電気・機械・化学・生物等の理工学と医学をリンクさせて、医療の進化や健康の増進に役立てる「医用工学」の研究開発を行っています。具体的には、1)大気圧かつ低温のもとでプラズマを発生させ、同時に生成する活性酸素や活性窒素を生体に照射することで、がんの治療やケガの修復に応用する研究。2)医療の専門家でないと取り扱いが難しい超音波画像診断装置を、誰もが容易に使えるようにして、血管などの簡易診断に活用する研究。3)障害者の方が楽に段差を乗り越えられるパワーアシスト車椅子など生活支援機器の開発。4)病気の心臓の働きを補助する人工心臓用小型ポンプなど人工臓器の開発。大きく4つのテーマを軸に、幅広い観点から「医療機器をもっと身近で簡便に使えるようにして、みんなが健康になれたらいいな」と願って、挑戦を続けています。

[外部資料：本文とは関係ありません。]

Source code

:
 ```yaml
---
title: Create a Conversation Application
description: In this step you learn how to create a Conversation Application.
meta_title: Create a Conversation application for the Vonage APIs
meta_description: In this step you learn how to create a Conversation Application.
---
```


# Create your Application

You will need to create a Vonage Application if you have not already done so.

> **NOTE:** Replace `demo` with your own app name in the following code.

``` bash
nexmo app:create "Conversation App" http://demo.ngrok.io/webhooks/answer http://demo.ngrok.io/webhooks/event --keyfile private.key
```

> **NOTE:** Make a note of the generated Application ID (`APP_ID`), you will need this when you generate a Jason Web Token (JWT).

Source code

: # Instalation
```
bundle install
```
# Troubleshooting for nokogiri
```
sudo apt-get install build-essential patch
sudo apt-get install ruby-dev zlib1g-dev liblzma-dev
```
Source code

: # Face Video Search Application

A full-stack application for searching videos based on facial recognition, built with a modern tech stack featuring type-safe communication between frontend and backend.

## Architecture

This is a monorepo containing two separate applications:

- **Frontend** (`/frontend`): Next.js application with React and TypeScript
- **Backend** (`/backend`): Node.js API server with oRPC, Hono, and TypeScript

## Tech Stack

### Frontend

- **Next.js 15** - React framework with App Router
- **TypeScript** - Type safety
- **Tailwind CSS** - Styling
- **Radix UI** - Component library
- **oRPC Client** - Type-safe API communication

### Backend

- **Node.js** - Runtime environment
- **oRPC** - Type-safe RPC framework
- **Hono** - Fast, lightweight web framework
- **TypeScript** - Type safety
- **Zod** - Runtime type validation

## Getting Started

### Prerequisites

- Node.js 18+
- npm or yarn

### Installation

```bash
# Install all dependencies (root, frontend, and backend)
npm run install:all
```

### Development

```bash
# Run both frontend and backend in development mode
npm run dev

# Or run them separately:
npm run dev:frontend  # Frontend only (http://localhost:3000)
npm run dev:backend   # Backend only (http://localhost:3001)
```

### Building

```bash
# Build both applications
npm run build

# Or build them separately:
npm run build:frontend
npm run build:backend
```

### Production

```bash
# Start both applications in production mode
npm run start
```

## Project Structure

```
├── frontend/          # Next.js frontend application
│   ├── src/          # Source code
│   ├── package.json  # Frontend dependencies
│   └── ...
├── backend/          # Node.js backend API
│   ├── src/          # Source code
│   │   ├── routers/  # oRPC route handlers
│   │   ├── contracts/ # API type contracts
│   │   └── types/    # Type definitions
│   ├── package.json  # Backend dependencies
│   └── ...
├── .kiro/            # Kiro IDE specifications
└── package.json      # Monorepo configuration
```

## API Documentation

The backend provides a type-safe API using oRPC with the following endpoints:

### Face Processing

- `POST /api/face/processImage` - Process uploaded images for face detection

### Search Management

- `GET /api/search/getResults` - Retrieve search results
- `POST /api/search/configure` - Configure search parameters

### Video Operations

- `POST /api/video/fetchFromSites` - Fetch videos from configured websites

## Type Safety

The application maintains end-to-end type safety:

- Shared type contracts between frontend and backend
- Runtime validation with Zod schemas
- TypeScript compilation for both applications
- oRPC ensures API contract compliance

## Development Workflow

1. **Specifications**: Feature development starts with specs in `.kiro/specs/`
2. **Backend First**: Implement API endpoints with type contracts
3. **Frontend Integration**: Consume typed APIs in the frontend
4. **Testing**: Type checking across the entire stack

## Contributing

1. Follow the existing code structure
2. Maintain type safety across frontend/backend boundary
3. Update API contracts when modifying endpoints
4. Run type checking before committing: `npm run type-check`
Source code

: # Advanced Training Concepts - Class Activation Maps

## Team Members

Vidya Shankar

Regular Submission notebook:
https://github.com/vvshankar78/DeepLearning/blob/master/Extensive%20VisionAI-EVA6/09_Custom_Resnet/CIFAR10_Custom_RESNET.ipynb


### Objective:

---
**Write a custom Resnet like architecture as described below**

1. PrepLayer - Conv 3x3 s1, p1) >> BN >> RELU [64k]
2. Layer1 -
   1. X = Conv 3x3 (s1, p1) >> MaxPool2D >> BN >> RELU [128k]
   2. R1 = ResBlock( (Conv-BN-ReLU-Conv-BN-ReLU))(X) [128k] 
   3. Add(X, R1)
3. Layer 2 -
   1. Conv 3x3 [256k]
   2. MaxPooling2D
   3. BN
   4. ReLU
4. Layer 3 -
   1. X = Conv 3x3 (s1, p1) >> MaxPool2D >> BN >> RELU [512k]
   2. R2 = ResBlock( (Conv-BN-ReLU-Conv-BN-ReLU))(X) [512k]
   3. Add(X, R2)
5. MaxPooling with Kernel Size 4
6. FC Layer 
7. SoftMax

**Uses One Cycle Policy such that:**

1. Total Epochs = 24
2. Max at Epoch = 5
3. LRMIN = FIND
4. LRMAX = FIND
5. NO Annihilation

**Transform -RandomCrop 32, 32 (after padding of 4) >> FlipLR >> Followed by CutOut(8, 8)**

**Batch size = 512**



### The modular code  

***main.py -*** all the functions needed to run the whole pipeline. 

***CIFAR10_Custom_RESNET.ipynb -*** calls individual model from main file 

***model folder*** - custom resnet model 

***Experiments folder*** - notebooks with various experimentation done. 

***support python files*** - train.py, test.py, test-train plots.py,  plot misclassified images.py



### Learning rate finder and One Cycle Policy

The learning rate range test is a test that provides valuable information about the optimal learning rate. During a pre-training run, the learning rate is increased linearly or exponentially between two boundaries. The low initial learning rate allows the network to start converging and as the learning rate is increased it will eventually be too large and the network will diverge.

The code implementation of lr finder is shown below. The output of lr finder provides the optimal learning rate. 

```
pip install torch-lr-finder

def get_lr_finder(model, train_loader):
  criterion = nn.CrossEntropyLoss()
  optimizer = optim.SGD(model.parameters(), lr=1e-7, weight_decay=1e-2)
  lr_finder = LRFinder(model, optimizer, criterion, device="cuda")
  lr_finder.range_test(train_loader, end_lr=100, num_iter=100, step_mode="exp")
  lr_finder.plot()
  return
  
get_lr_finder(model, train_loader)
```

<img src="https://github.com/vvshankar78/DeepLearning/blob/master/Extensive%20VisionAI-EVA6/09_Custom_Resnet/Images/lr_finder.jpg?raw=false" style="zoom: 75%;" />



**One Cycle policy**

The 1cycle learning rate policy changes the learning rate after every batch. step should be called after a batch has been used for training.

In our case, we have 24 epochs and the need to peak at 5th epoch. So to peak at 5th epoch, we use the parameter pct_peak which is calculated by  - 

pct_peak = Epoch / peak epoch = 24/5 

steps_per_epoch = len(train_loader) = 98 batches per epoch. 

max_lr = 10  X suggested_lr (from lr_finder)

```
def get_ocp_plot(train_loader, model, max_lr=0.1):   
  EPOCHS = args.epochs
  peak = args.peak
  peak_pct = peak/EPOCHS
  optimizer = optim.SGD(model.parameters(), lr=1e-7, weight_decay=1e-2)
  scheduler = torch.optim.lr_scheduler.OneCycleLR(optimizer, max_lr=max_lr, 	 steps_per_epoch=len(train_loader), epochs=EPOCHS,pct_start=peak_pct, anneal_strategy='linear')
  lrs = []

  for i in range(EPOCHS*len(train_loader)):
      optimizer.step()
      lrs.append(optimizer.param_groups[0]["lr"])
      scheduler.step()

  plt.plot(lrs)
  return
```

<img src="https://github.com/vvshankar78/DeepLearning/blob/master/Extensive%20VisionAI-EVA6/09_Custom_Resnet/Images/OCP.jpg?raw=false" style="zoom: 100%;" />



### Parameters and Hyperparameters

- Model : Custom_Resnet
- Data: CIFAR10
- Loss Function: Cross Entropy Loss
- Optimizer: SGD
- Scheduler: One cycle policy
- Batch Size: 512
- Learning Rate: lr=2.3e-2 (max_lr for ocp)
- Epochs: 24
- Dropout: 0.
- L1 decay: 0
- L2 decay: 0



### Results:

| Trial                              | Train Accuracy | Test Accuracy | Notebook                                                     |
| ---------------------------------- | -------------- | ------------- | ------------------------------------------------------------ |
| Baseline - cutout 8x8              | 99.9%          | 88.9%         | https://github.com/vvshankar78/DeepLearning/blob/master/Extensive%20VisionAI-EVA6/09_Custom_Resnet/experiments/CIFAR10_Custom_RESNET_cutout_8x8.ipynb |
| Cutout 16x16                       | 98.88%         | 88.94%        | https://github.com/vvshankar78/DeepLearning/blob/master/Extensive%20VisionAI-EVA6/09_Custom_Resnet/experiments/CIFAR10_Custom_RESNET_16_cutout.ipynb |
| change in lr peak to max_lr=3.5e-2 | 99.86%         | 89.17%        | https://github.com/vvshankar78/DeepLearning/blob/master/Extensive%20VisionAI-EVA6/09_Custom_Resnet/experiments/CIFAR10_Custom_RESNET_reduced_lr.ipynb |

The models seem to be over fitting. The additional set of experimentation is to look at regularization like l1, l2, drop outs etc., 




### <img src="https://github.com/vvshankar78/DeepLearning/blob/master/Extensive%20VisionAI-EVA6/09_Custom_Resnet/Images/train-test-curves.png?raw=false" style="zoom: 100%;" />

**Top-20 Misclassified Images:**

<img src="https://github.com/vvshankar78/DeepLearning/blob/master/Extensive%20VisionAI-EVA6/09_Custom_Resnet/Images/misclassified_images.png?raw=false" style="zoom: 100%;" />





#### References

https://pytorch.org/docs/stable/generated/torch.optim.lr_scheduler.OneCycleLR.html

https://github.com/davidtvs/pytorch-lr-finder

これが超音波画像診断装置。本文であげた他に、手術ロボットやカプセル内視鏡等のテーマも探究しています
高橋先生の臨床器械工学研究室では、3年次に超音波画像診断装置や脳血流計等の総合実習とヤギの解剖実験を通して、医療機器と生体の実際を体感。同時に先輩のリードのもと、小論文や資料の書き方、発表の進め方を習得する。そのうえで「自分のやりたいテーマ」を見出し、4年次から先生のアドバイスのもと、毎週の勉強会で発表と討議を重ねて、卒業研究を仕上げていく。例えば「ダンス中の重心の動きを測定して、バランスのいい踊り方かどうか判定する」など、ゼミ生はそれぞれユニークなマイテーマの研究に打ち込んで成果をあげている。

パワーアシスト車椅子の部品を設計・製作・評価するといったメカニカルなものづくりの機会にも恵まれる
ものづくりで大事なのは、「自分で目標を決めて、実験と試作・検証と改良を繰り返し、どのルートを進めばゴールに到達できるか、自分の最適解を導き出すこと」です。それが鉄則だと肝に命じて勉学に励んでください。

毎年15~20名の学生が先生の臨床器械工学研究室に所属。男女比はほぼ半々で、大学院進学者はおよそ2/3
専門科目/医用工学領域の電気・化学専攻 略歴/2013年3月、東京都市大学工学部生体医工学科卒業。2015年3月、同大学院生体医工学専攻修士課程修了。2018年3月、東京農工大学工学府生命工学専攻博士課程の単位を取得し満期退学。以来、東京都市大学の非常勤講師を務めながら専門研究を続け、「大気圧低温プラズマの生物応用に関する研究」で博士号(工学)を取得。2025年4月、同学理工学部医用工学科の講師に就任し現在に至る。